Les habitants reconnaissent cependant que le dialogue entre eux et les gens du voyage est en général « courtois, cordial ». Mais ils déplorent surtout les nuisances sonores et olfactives. « Ils faisaient leur barbecue sous nos fenêtres », note une Magnanvilloise. « Il y a beaucoup de déchets qui sont jetés », relève un autre. Après le départ des caravanes à la fin de l’été, des buttes de terres ont été déversées par les services techniques de la Ville. « On a eu l’après-midi pour combler, pour meubler et donner un semblant de forme, précise le directeur des services techniques. […] Cela a été fait de telle façon qu’en fin de compte il y a un giron complet de braquage ­impossible pour une ­caravane. »

Parmi les riverains, certains ont déjà commencé à réfléchir à l’aménagement et proposent une modélisation avec un cheminement sinueux, avec des espaces pour s’asseoir et des buttes fleuries. L’enveloppe budgétaire n’est pas encore définie. « On a des contraintes financières forcément, explique Françoise Gonichon, adjointe aux finances et à la citoyenneté. Pour l’instant on ne s’est pas dit on va mettre 5 000, on va mettre 100 000, ce qu’on veut c’est voir ce qu’on peut faire de joli, sympathique et efficace. » Le directeur des services techniques souligne : « Un projet c’est bien, l’investissement c’est bien, mais moi je pense au coût de fonctionnement derrière, il faut que ce soit des choses faciles d’entretien, qui demandent peu d’eau et qui vivent par ailleurs. »

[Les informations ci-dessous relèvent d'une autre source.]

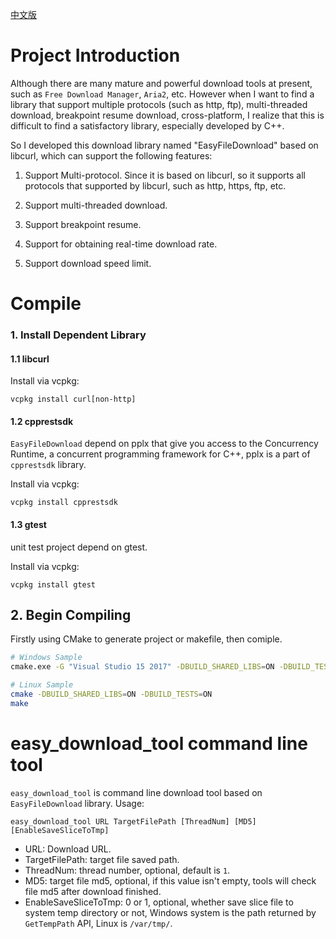 [中文版](README_ch.md)
# Project Introduction
Although there are many mature and powerful download tools at present, such as `Free Download Manager`, `Aria2`, etc. However when I want to find a library that support multiple protocols (such as http, ftp), multi-threaded download, breakpoint resume download, cross-platform, I realize that this is difficult to find a satisfactory library, especially developed by C++. 

So I developed this download library named "EasyFileDownload" based on libcurl, which can support the following features:

1. Support Multi-protocol. Since it is based on libcurl, so it supports all protocols that supported by libcurl, such as http, https, ftp, etc.

2. Support multi-threaded download.

3. Support breakpoint resume.

4. Support for obtaining real-time download rate.

5. Support download speed limit.


# Compile
### 1. Install Dependent Library
#### 1.1 libcurl

Install via vcpkg:
```
vcpkg install curl[non-http]
```

#### 1.2 cpprestsdk
`EasyFileDownload` depend on pplx that give you access to the Concurrency Runtime, a concurrent programming framework for C++, pplx is a part of `cpprestsdk` library.

Install via vcpkg:
```
vcpkg install cpprestsdk
```

#### 1.3 gtest
unit test project depend on gtest.

Install via vcpkg:
```
vcpkg install gtest
```

## 2. Begin Compiling
Firstly using CMake to generate project or makefile, then comiple.

```bash
# Windows Sample
cmake.exe -G "Visual Studio 15 2017" -DBUILD_SHARED_LIBS=ON -DBUILD_TESTS=ON -S %~dp0 -B %~dp0build

# Linux Sample
cmake -DBUILD_SHARED_LIBS=ON -DBUILD_TESTS=ON
make
```

# easy_download_tool command line tool
`easy_download_tool` is command line download tool based on `EasyFileDownload` library. Usage:

```
easy_download_tool URL TargetFilePath [ThreadNum] [MD5] [EnableSaveSliceToTmp]
```

- URL: Download URL.
- TargetFilePath: target file saved path.
- ThreadNum: thread number, optional, default is `1`.
- MD5: target file md5, optional, if this value isn't empty, tools will check file md5 after download finished.
- EnableSaveSliceToTmp: 0 or 1, optional, whether save slice file to system temp directory or not, Windows system is the path returned by `GetTempPath` API, Linux is `/var/tmp/`.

Le fonctionnaire indique toutefois des orientations souhaitées : « On peut imaginer avoir des talus, types banquettes naturelles ou des assises pour les étudiants. » Il insiste sur la configuration de la place, « espace partagé en deux entités, la semaine on a les lycéens et, on le voit bien l’été, ils aiment bien s’allonger et le week-end c’est plus familial. » Avec ces aménagements, la municipalité espère pouvoir ainsi relier la place à la mairie par des chemins.

Au niveau du calendrier, « on aimerait arrêter le projet à la mi-novembre pour pouvoir lancer les devis et les appels d’offres, détaille Françoise Gonichon. On aimerait que ce soit aménagé pour le ­printemps prochain. »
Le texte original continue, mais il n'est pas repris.